▶ **PROBLEM DETAILS**: Whatever the records say, set them down exactly.

Top of SUPPLIED RECORDS

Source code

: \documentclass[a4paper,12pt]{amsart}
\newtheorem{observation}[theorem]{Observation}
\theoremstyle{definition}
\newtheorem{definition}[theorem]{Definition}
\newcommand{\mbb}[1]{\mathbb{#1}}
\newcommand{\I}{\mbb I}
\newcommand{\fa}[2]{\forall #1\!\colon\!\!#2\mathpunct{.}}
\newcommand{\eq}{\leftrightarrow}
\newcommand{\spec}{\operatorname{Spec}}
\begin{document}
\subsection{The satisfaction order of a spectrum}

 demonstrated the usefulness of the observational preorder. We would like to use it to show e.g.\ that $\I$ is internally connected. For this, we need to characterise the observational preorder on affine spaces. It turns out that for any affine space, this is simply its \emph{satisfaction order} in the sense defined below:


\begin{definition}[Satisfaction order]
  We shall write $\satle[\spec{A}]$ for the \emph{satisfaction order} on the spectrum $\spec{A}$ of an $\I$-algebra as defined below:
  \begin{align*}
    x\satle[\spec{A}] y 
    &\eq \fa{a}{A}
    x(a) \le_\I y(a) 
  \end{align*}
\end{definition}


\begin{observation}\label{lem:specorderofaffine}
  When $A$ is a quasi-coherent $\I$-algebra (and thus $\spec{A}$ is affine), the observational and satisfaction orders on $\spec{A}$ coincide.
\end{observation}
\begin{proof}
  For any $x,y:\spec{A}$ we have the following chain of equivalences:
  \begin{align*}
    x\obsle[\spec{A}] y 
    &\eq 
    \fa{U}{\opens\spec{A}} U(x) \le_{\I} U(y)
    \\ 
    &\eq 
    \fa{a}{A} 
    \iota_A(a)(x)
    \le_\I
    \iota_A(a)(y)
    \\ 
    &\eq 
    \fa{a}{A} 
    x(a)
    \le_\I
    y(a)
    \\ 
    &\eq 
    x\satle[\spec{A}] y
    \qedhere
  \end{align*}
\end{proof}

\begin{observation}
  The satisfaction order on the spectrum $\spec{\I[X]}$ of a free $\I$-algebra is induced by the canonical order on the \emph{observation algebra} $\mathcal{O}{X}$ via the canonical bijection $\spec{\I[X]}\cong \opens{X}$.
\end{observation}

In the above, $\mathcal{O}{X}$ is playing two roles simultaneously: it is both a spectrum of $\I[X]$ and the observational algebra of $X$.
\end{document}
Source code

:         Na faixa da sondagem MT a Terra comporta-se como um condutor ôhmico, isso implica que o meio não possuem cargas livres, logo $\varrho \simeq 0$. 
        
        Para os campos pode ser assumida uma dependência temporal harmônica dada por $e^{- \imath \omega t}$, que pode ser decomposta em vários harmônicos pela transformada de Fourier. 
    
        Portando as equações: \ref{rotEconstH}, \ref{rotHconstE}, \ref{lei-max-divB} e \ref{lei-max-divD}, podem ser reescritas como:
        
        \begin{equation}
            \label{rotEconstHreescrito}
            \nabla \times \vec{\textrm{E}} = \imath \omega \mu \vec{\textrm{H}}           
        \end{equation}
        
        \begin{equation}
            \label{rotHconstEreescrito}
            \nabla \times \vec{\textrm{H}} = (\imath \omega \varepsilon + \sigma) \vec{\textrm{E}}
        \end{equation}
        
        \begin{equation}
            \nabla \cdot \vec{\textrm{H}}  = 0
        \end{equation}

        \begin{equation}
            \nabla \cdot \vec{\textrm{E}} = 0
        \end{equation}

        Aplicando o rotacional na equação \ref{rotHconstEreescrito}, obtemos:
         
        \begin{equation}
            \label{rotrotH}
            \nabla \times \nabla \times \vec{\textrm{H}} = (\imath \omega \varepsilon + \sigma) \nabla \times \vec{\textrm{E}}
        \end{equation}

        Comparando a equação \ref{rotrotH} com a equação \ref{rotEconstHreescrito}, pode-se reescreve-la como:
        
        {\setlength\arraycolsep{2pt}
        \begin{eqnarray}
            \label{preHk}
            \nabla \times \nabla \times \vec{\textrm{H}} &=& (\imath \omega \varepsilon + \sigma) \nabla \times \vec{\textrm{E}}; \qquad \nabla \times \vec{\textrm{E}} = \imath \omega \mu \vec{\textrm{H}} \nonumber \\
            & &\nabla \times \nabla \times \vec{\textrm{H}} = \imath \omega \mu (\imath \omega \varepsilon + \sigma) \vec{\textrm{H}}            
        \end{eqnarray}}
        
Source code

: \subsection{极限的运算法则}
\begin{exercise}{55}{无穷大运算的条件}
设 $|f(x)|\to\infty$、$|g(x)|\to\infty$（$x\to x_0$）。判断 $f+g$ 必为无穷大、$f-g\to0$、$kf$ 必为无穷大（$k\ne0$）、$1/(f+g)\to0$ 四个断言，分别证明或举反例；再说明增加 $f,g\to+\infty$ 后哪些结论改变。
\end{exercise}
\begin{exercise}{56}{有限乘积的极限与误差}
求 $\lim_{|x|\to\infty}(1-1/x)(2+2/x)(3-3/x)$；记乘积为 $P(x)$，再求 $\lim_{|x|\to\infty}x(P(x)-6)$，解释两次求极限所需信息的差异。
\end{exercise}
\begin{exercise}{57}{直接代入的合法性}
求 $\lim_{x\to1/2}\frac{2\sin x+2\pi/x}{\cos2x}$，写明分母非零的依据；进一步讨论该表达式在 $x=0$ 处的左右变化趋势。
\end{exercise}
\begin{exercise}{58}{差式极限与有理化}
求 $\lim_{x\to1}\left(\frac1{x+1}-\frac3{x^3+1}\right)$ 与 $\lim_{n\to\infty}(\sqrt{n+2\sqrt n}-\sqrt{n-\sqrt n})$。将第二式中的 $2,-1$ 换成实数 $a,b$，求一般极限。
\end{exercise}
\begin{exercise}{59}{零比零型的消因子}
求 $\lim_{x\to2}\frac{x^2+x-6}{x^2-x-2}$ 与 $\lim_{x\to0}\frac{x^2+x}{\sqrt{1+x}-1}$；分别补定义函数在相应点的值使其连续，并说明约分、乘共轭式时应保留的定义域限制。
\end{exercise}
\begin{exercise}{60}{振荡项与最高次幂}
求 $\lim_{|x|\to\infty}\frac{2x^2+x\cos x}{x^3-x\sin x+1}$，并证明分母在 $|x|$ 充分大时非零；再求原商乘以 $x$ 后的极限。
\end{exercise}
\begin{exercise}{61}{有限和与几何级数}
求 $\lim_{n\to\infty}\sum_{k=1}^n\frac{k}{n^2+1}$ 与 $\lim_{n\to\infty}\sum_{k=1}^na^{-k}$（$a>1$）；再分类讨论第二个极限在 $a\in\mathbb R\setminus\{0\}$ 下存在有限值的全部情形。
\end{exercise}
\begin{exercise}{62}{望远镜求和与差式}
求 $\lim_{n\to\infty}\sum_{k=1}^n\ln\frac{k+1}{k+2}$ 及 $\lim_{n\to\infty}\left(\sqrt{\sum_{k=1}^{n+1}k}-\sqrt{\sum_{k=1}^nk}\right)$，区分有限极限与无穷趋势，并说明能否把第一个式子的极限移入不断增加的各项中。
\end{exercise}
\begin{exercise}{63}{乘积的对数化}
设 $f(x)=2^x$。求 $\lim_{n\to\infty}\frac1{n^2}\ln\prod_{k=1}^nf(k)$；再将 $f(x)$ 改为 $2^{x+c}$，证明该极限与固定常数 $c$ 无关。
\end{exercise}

Bottom of SUPPLIED RECORDS

▶ **SOLUTION**:
Source code

: \documentclass[a4paper,12pt]{amsart}
\newtheorem{observation}[theorem]{Observation}
\theoremstyle{definition}
\newtheorem{definition}[theorem]{Definition}
\newcommand{\mbb}[1]{\mathbb{#1}}
\newcommand{\I}{\mbb I}
\newcommand{\fa}[2]{\forall #1\!\colon\!\!#2\mathpunct{.}}
\newcommand{\eq}{\leftrightarrow}
\newcommand{\spec}{\operatorname{Spec}}
\begin{document}
\subsection{The satisfaction order of a spectrum}

 demonstrated the usefulness of the observational preorder. We would like to use it to show e.g.\ that $\I$ is internally connected. For this, we need to characterise the observational preorder on affine spaces. It turns out that for any affine space, this is simply its \emph{satisfaction order} in the sense defined below:


\begin{definition}[Satisfaction order]
  We shall write $\satle[\spec{A}]$ for the \emph{satisfaction order} on the spectrum $\spec{A}$ of an $\I$-algebra as defined below:
  \begin{align*}
    x\satle[\spec{A}] y 
    &\eq \fa{a}{A}
    x(a) \le_\I y(a) 
  \end{align*}
\end{definition}


\begin{observation}\label{lem:specorderofaffine}
  When $A$ is a quasi-coherent $\I$-algebra (and thus $\spec{A}$ is affine), the observational and satisfaction orders on $\spec{A}$ coincide.
\end{observation}
\begin{proof}
  For any $x,y:\spec{A}$ we have the following chain of equivalences:
  \begin{align*}
    x\obsle[\spec{A}] y 
    &\eq 
    \fa{U}{\opens\spec{A}} U(x) \le_{\I} U(y)
    \\ 
    &\eq 
    \fa{a}{A} 
    \iota_A(a)(x)
    \le_\I
    \iota_A(a)(y)
    \\ 
    &\eq 
    \fa{a}{A} 
    x(a)
    \le_\I
    y(a)
    \\ 
    &\eq 
    x\satle[\spec{A}] y
    \qedhere
  \end{align*}
\end{proof}

\begin{observation}
  The satisfaction order on the spectrum $\spec{\I[X]}$ of a free $\I$-algebra is induced by the canonical order on the \emph{observation algebra} $\mathcal{O}{X}$ via the canonical bijection $\spec{\I[X]}\cong \opens{X}$.
\end{observation}

In the above, $\mathcal{O}{X}$ is playing two roles simultaneously: it is both a spectrum of $\I[X]$ and the observational algebra of $X$.
\end{document}
Source code

:         Na faixa da sondagem MT a Terra comporta-se como um condutor ôhmico, isso implica que o meio não possuem cargas livres, logo $\varrho \simeq 0$. 
        
        Para os campos pode ser assumida uma dependência temporal harmônica dada por $e^{- \imath \omega t}$, que pode ser decomposta em vários harmônicos pela transformada de Fourier. 
    
        Portando as equações: \ref{rotEconstH}, \ref{rotHconstE}, \ref{lei-max-divB} e \ref{lei-max-divD}, podem ser reescritas como:
        
        \begin{equation}
            \label{rotEconstHreescrito}
            \nabla \times \vec{\textrm{E}} = \imath \omega \mu \vec{\textrm{H}}           
        \end{equation}
        
        \begin{equation}
            \label{rotHconstEreescrito}
            \nabla \times \vec{\textrm{H}} = (\imath \omega \varepsilon + \sigma) \vec{\textrm{E}}
        \end{equation}
        
        \begin{equation}
            \nabla \cdot \vec{\textrm{H}}  = 0
        \end{equation}

        \begin{equation}
            \nabla \cdot \vec{\textrm{E}} = 0
        \end{equation}

        Aplicando o rotacional na equação \ref{rotHconstEreescrito}, obtemos:
         
        \begin{equation}
            \label{rotrotH}
            \nabla \times \nabla \times \vec{\textrm{H}} = (\imath \omega \varepsilon + \sigma) \nabla \times \vec{\textrm{E}}
        \end{equation}

        Comparando a equação \ref{rotrotH} com a equação \ref{rotEconstHreescrito}, pode-se reescreve-la como:
        
        {\setlength\arraycolsep{2pt}
        \begin{eqnarray}
            \label{preHk}
            \nabla \times \nabla \times \vec{\textrm{H}} &=& (\imath \omega \varepsilon + \sigma) \nabla \times \vec{\textrm{E}}; \qquad \nabla \times \vec{\textrm{E}} = \imath \omega \mu \vec{\textrm{H}} \nonumber \\
            & &\nabla \times \nabla \times \vec{\textrm{H}} = \imath \omega \mu (\imath \omega \varepsilon + \sigma) \vec{\textrm{H}}            
        \end{eqnarray}}
        
Source code

: \subsection{极限的运算法则}
\begin{exercise}{55}{无穷大运算的条件}
设 $|f(x)|\to\infty$、$|g(x)|\to\infty$（$x\to x_0$）。判断 $f+g$ 必为无穷大、$f-g\to0$、$kf$ 必为无穷大（$k\ne0$）、$1/(f+g)\to0$ 四个断言，分别证明或举反例；再说明增加 $f,g\to+\infty$ 后哪些结论改变。
\end{exercise}
\begin{exercise}{56}{有限乘积的极限与误差}
求 $\lim_{|x|\to\infty}(1-1/x)(2+2/x)(3-3/x)$；记乘积为 $P(x)$，再求 $\lim_{|x|\to\infty}x(P(x)-6)$，解释两次求极限所需信息的差异。
\end{exercise}
\begin{exercise}{57}{直接代入的合法性}
求 $\lim_{x\to1/2}\frac{2\sin x+2\pi/x}{\cos2x}$，写明分母非零的依据；进一步讨论该表达式在 $x=0$ 处的左右变化趋势。
\end{exercise}
\begin{exercise}{58}{差式极限与有理化}
求 $\lim_{x\to1}\left(\frac1{x+1}-\frac3{x^3+1}\right)$ 与 $\lim_{n\to\infty}(\sqrt{n+2\sqrt n}-\sqrt{n-\sqrt n})$。将第二式中的 $2,-1$ 换成实数 $a,b$，求一般极限。
\end{exercise}
\begin{exercise}{59}{零比零型的消因子}
求 $\lim_{x\to2}\frac{x^2+x-6}{x^2-x-2}$ 与 $\lim_{x\to0}\frac{x^2+x}{\sqrt{1+x}-1}$；分别补定义函数在相应点的值使其连续，并说明约分、乘共轭式时应保留的定义域限制。
\end{exercise}
\begin{exercise}{60}{振荡项与最高次幂}
求 $\lim_{|x|\to\infty}\frac{2x^2+x\cos x}{x^3-x\sin x+1}$，并证明分母在 $|x|$ 充分大时非零；再求原商乘以 $x$ 后的极限。
\end{exercise}
\begin{exercise}{61}{有限和与几何级数}
求 $\lim_{n\to\infty}\sum_{k=1}^n\frac{k}{n^2+1}$ 与 $\lim_{n\to\infty}\sum_{k=1}^na^{-k}$（$a>1$）；再分类讨论第二个极限在 $a\in\mathbb R\setminus\{0\}$ 下存在有限值的全部情形。
\end{exercise}
\begin{exercise}{62}{望远镜求和与差式}
求 $\lim_{n\to\infty}\sum_{k=1}^n\ln\frac{k+1}{k+2}$ 及 $\lim_{n\to\infty}\left(\sqrt{\sum_{k=1}^{n+1}k}-\sqrt{\sum_{k=1}^nk}\right)$，区分有限极限与无穷趋势，并说明能否把第一个式子的极限移入不断增加的各项中。
\end{exercise}
\begin{exercise}{63}{乘积的对数化}
设 $f(x)=2^x$。求 $\lim_{n\to\infty}\frac1{n^2}\ln\prod_{k=1}^nf(k)$；再将 $f(x)$ 改为 $2^{x+c}$，证明该极限与固定常数 $c$ 无关。
\end{exercise}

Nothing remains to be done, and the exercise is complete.